SOURCE MATERIAL below:

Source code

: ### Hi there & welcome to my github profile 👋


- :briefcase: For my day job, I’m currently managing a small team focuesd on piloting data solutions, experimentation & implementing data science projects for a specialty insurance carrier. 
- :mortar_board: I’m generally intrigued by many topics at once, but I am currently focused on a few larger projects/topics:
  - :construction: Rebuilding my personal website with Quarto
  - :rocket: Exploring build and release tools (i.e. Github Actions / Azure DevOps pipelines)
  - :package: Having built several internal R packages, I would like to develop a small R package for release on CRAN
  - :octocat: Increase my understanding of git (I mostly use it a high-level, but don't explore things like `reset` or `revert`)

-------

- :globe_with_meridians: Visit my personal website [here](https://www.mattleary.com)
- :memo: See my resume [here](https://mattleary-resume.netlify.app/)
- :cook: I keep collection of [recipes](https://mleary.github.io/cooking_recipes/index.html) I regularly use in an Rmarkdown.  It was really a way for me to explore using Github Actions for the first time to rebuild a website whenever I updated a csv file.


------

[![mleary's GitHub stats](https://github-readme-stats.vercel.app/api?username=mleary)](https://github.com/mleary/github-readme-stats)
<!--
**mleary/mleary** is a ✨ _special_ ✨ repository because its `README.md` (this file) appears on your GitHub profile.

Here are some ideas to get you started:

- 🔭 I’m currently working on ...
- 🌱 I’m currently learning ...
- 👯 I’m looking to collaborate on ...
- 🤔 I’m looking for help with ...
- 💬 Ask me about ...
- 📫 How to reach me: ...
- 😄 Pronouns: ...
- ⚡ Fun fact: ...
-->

End of SOURCE MATERIAL.

# [EXERCISE INSTRUCTIONS]
Give the listing again in its entirety, exactly as written.

# [WRITTEN REPLY]
Source code

: ### Hi there & welcome to my github profile 👋


- :briefcase: For my day job, I’m currently managing a small team focuesd on piloting data solutions, experimentation & implementing data science projects for a specialty insurance carrier. 
- :mortar_board: I’m generally intrigued by many topics at once, but I am currently focused on a few larger projects/topics:
  - :construction: Rebuilding my personal website with Quarto
  - :rocket: Exploring build and release tools (i.e. Github Actions / Azure DevOps pipelines)
  - :package: Having built several internal R packages, I would like to develop a small R package for release on CRAN
  - :octocat: Increase my understanding of git (I mostly use it a high-level, but don't explore things like `reset` or `revert`)

-------

- :globe_with_meridians: Visit my personal website [here](https://www.mattleary.com)
- :memo: See my resume [here](https://mattleary-resume.netlify.app/)
- :cook: I keep collection of [recipes](https://mleary.github.io/cooking_recipes/index.html) I regularly use in an Rmarkdown.  It was really a way for me to explore using Github Actions for the first time to rebuild a website whenever I updated a csv file.


------

[![mleary's GitHub stats](https://github-readme-stats.vercel.app/api?username=mleary)](https://github.com/mleary/github-readme-stats)
<!--
**mleary/mleary** is a ✨ _special_ ✨ repository because its `README.md` (this file) appears on your GitHub profile.

Here are some ideas to get you started:

- 🔭 I’m currently working on ...
- 🌱 I’m currently learning ...
- 👯 I’m looking to collaborate on ...
- 🤔 I’m looking for help with ...
- 💬 Ask me about ...
- 📫 How to reach me: ...
- 😄 Pronouns: ...
- ⚡ Fun fact: ...
-->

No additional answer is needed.